Assigned task: Across the material below, how many lines hold the word "https"? Only the number should be given.

Entries supplied:
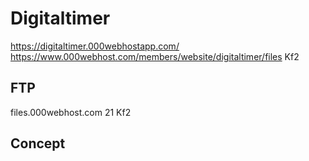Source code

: # Digitaltimer

https://digitaltimer.000webhostapp.com/
https://www.000webhost.com/members/website/digitaltimer/files
Kf2

## FTP

files.000webhost.com
21
Kf2

## Concept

Solution to the exercise: 2